Basket - Il negozio strapieno, ordini da tutta Italia, gli scherzi di Ossola, Zanatta e Galleani. Questa è Varese

Da dove partire per celebrare la storia e un bel pomeriggio di lacrime e sorrisi profumato di Varese? Dalle telefonate? «Ci hanno chiamato da tutta Italia – dicono i titolari di Triple Mario Di Sabato e Mauro Costantino – Da Forlì hanno addirittura fatto un ordine molto cospicuo. Abbiamo prodotto 50 canotte per il momento: finiranno presto». Oppure dalle presenze in un negozio di Masnago in cui non si riesce quasi a camminare per la densità di anime? «Stamattina abbiamo dovuto mandare via delle persone perché volevamo iniziare a vendere le magliette dal pomeriggio – continua Mario – Sono ritornate tutte».

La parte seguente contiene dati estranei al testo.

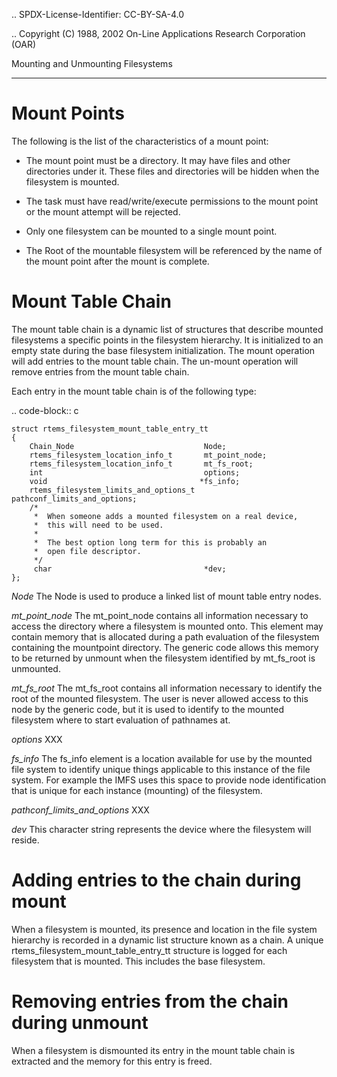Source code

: .. SPDX-License-Identifier: CC-BY-SA-4.0

.. Copyright (C) 1988, 2002 On-Line Applications Research Corporation (OAR)

Mounting and Unmounting Filesystems
***********************************

Mount Points
============

The following is the list of the characteristics of a mount point:

- The mount point must be a directory. It may have files and other directories
  under it. These files and directories will be hidden when the filesystem is
  mounted.

- The task must have read/write/execute permissions to the mount point or the
  mount attempt will be rejected.

- Only one filesystem can be mounted to a single mount point.

- The Root of the mountable filesystem will be referenced by the name of the
  mount point after the mount is complete.

Mount Table Chain
=================

The mount table chain is a dynamic list of structures that describe mounted
filesystems a specific points in the filesystem hierarchy. It is initialized to
an empty state during the base filesystem initialization.  The mount operation
will add entries to the mount table chain. The un-mount operation will remove
entries from the mount table chain.

Each entry in the mount table chain is of the following type:

.. code-block:: c

    struct rtems_filesystem_mount_table_entry_tt
    {
        Chain_Node                             Node;
        rtems_filesystem_location_info_t       mt_point_node;
        rtems_filesystem_location_info_t       mt_fs_root;
        int                                    options;
        void                                  *fs_info;
        rtems_filesystem_limits_and_options_t  pathconf_limits_and_options;
        /*
         *  When someone adds a mounted filesystem on a real device,
         *  this will need to be used.
         *
         *  The best option long term for this is probably an
         *  open file descriptor.
         */
         char                                  *dev;
    };

*Node*
    The Node is used to produce a linked list of mount table entry nodes.

*mt_point_node*
    The mt_point_node contains all information necessary to access the
    directory where a filesystem is mounted onto.  This element may contain
    memory that is allocated during a path evaluation of the filesystem
    containing the mountpoint directory.  The generic code allows this memory
    to be returned by unmount when the filesystem identified by mt_fs_root is
    unmounted.

*mt_fs_root*
    The mt_fs_root contains all information necessary to identify the root of
    the mounted filesystem. The user is never allowed access to this node by
    the generic code, but it is used to identify to the mounted filesystem
    where to start evaluation of pathnames at.

*options*
    XXX

*fs_info*
    The fs_info element is a location available for use by the mounted file
    system to identify unique things applicable to this instance of the file
    system.  For example the IMFS uses this space to provide node
    identification that is unique for each instance (mounting) of the
    filesystem.

*pathconf_limits_and_options*
    XXX

*dev*
    This character string represents the device where the filesystem will reside.

Adding entries to the chain during mount
========================================

When a filesystem is mounted, its presence and location in the file system
hierarchy is recorded in a dynamic list structure known as a chain.  A unique
rtems_filesystem_mount_table_entry_tt structure is logged for each filesystem
that is mounted. This includes the base filesystem.

Removing entries from the chain during unmount
==============================================

When a filesystem is dismounted its entry in the mount table chain is extracted
and the memory for this entry is freed.
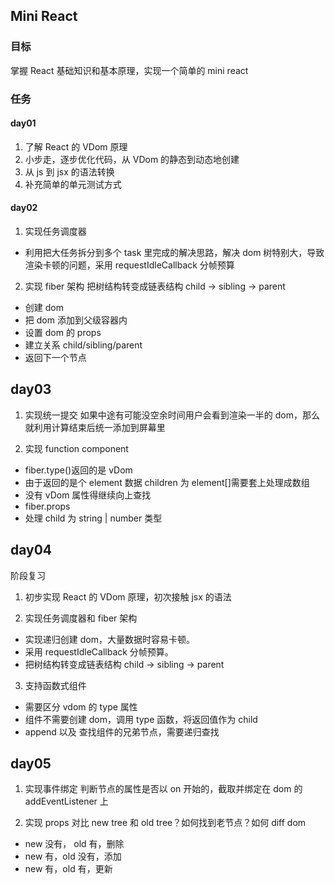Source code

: ## Mini React

### 目标

掌握 React 基础知识和基本原理，实现一个简单的 mini react

### 任务

#### day01

1. 了解 React 的 VDom 原理
2. 小步走，逐步优化代码，从 VDom 的静态到动态地创建
3. 从 js 到 jsx 的语法转换
4. 补充简单的单元测试方式

#### day02

1. 实现任务调度器

- 利用把大任务拆分到多个 task 里完成的解决思路，解决 dom 树特别大，导致渲染卡顿的问题，采用 requestIdleCallback 分帧预算

2. 实现 fiber 架构
   把树结构转变成链表结构 child -> sibling -> parent

- 创建 dom
- 把 dom 添加到父级容器内
- 设置 dom 的 props
- 建立关系 child/sibling/parent
- 返回下一个节点

## day03

1. 实现统一提交
   如果中途有可能没空余时间用户会看到渲染一半的 dom，那么就利用计算结束后统一添加到屏幕里

2. 实现 function component

- fiber.type()返回的是 vDom
- 由于返回的是个 element 数据 children 为 element[]需要套上处理成数组
- 没有 vDom 属性得继续向上查找
- fiber.props
- 处理 child 为 string | number 类型

## day04

阶段复习

1. 初步实现 React 的 VDom 原理，初次接触 jsx 的语法

2. 实现任务调度器和 fiber 架构

- 实现递归创建 dom，大量数据时容易卡顿。
- 采用 requestIdleCallback 分帧预算。
- 把树结构转变成链表结构 child -> sibling -> parent

3. 支持函数式组件

- 需要区分 vdom 的 type 属性
- 组件不需要创建 dom，调用 type 函数，将返回值作为 child
- append 以及 查找组件的兄弟节点，需要递归查找

## day05

1. 实现事件绑定
   判断节点的属性是否以 on 开始的，截取并绑定在 dom 的 addEventListener 上

2. 实现 props
   对比 new tree 和 old tree？如何找到老节点？如何 diff dom

- new 没有， old 有，删除
- new 有，old 没有，添加
- new 有，old 有，更新
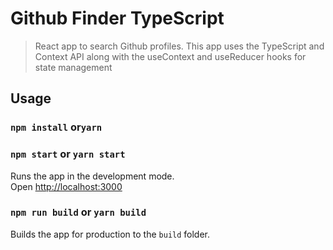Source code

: # Github Finder TypeScript

> React app to search Github profiles. This app uses the TypeScript and Context API along with the useContext and useReducer hooks for state management

## Usage

### `npm install` or`yarn`

### `npm start` or `yarn start`

Runs the app in the development mode.<br>
Open [http://localhost:3000](http://localhost:3000)

### `npm run build` or `yarn build`

Builds the app for production to the `build` folder.<br>
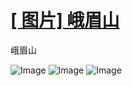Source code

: # [[ 图片] 峨眉山](https://github.com/myogg/Gitblog/issues/15)

峨眉山

![Image](https://github.com/user-attachments/assets/7e313b3e-6c5a-4afc-b771-706a1df0b525)
![Image](https://github.com/user-attachments/assets/1b53078c-32a7-4a72-86b6-bb78c54ba024)
![Image](https://github.com/user-attachments/assets/de53ec8a-7d33-48d1-ac16-5173a966dc95)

E se iniziassimo dall’atmosfera? Da un Marino Zanatta, discolo come ai tempi della gloria o forse come al solito («Perché mi date quella della Mobilgirgi senza il nome? Io voglio quella della Ignis! Mario, non potevi spendere due euro in più?»), che attacca un cartello con scritto “50% di sconto” sulla schiena dell’ignaro Sandro Galleani. Dallo stesso Sandro, a cui brillano gli occhi: «Ignis o Mobilgirgi? Non c’è una ragione per scegliere. Dico Ignis perché

è stata la prima che mi ammaliato: sono arrivato in città che non sapevo cosa fosse la pallacanestro e quella squadra me l’ha scolpita nelle pupille. Io sono Sandro Galleani grazie a questi ragazzi…». Dai ragazzi, appunto. Non solo Zanatta: Paolo Vittori “sfotte” Ossola («Aldo sembrava sempre mezzo morto in difesa, eppure si faceva sentire!»), Massimo Lucarelli si cimenta in un impareggiabile imitazione di Nikolic, Dodo Rusconi ritira sornione la sua numero 4. Chi ha detto compagni di una vita, compagni per la vita?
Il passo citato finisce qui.